Pourquoi la mort des "géant.e.s" fait-elle ressortir avec une acuité croissante la médiocrité de l'époque ? Ainsi s'interrogeait la Taulière en ce matin d'hommages unanimes à Simone Veil et à Helmut Kohl.

Elle en conclut d'abord que cette posture lui était dictée par l'âge et son cortège inévitable (ou presque, ou alors en se battant beaucoup contre soi-même) "d'avant-c'était-mieuxisme".

Il y a déjà eu ici, par le passé, l'un ou l'autre billet consacré aux disparitions de personnalités (Elie Wiesel et Michel Rocard, René Girard), des artistes comme s'il en pleuvait : Michael Cimino, Yves Bonnefoy, Ettore Scola, Edmonde Charles-Roux, Boulez, David Bowie, Lenny Escudero, et un homme de radio un vrai : Jean-Marie Pelt...

En fait, quand vous vieillissez, chaque "grand témoin" qui s'en va emporte avec elle/lui un morceau de la mémoire collective et donc, une parcelle de vous-même. C'est comme si vous étiez assis.e sur une scène que l'on verrait peu à peu désertée par les acteurs et les décors. Et un beau jour, vous devrez vous aussi sortir côté cour ou côté jardin, lorsque sur la scène publique tout le monde sera beaucoup, beaucoup plus jeune que vous. En attendant, vous prenez un rayon de soleil sur un banc dans un petit square silencieux et le monde défile devant vous sur le trottoir, de l'autre côté de la grille. Vous êtes devenus indifférents l'un à l'autre, parce qu'il ne vous voit plus et que vous ne le reconnaissez plus.

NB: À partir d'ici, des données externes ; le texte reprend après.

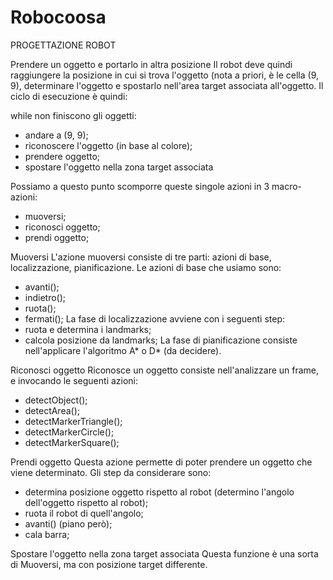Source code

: # Robocoosa

PROGETTAZIONE ROBOT

Prendere un oggetto e portarlo in altra posizione
Il robot deve quindi raggiungere la posizione in cui si trova l'oggetto (nota a priori, è le cella (9, 9), determinare l'oggetto e spostarlo
nell'area target associata all'oggetto. Il ciclo di esecuzione è quindi:

while non finiscono gli oggetti:
  - andare a (9, 9);
  - riconoscere l'oggetto (in base al colore);
  - prendere oggetto;
  - spostare l'oggetto nella zona target associata

Possiamo a questo punto scomporre queste singole azioni in 3 macro-azioni:
- muoversi;
- riconosci oggetto;
- prendi oggetto;

Muoversi
L'azione muoversi consiste di tre parti: azioni di base, localizzazione, pianificazione.
Le azioni di base che usiamo sono:
  - avanti();
  - indietro();
  - ruota();
  - fermati();
La fase di localizzazione avviene con i seguenti step:
  - ruota e determina i landmarks;
  - calcola posizione da landmarks;
La fase di pianificazione consiste nell'applicare l'algoritmo A* o D* (da decidere).

Riconosci oggetto
Riconosce un oggetto consiste nell'analizzare un frame, e invocando le seguenti azioni:
  - detectObject();
  - detectArea();
  - detectMarkerTriangle();
  - detectMarkerCircle();
  - detectMarkerSquare();

Prendi oggetto
Questa azione permette di poter prendere un oggetto che viene determinato. Gli step da considerare sono:
  - determina posizione oggetto rispetto al robot (determino l'angolo dell'oggetto rispetto al robot);
  - ruota il robot di quell'angolo;
  - avanti() (piano però);
  - cala barra;

Spostare l'oggetto nella zona target associata
Questa funzione è una sorta di Muoversi, ma con posizione target differente.
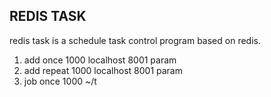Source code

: ## REDIS TASK
redis task is a schedule task control program based on redis.

1. add once 1000 localhost 8001 param
2. add repeat 1000 localhost 8001 param
3. job once 1000 ~/t
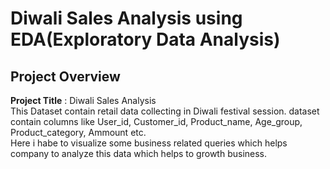 # Diwali Sales Analysis using EDA(Exploratory Data Analysis)

## Project Overview

**Project Title** : Diwali Sales Analysis<br>
This Dataset contain retail data collecting in Diwali festival session. dataset contain columns like User_id, Customer_id, Product_name, Age_group, Product_category, Ammount etc.<br>
Here i habe to visualize some business related queries which helps company to analyze this data which helps to growth business.
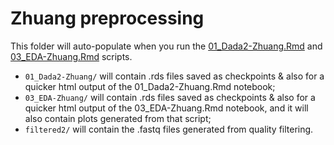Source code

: # Zhuang preprocessing

This folder will auto-populate when you run the [01_Dada2-Zhuang.Rmd](../../../../scripts/analysis-individual/Zhuang-2018/01_Dada2-Zhuang.Rmd) and [03_EDA-Zhuang.Rmd](../../../../scripts/analysis-individual/Zhuang-2018/03_EDA-Zhuang.Rmd) scripts.
- `01_Dada2-Zhuang/` will contain .rds files saved as checkpoints & also for a quicker html output of the 01_Dada2-Zhuang.Rmd notebook;
- `03_EDA-Zhuang/` will contain .rds files saved as checkpoints & also for a quicker html output of the 03_EDA-Zhuang.Rmd notebook, and it will also contain plots generated from that script;
- `filtered2/` will contain the .fastq files generated from quality filtering.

Mais à la réflexion, ce n'est pas seulement un accès de mélancolie qui fit la Taulière s'arrêter un moment à l'extinction de ces voix qui ont compté.

Avec la disparition du grand bonhomme allemand, surgit immanquablement la photo d'Helmut donnant la main à François (Mitterrand), reprise dans toute la presse, ce qui est tout de même réducteur, soit dit en passant.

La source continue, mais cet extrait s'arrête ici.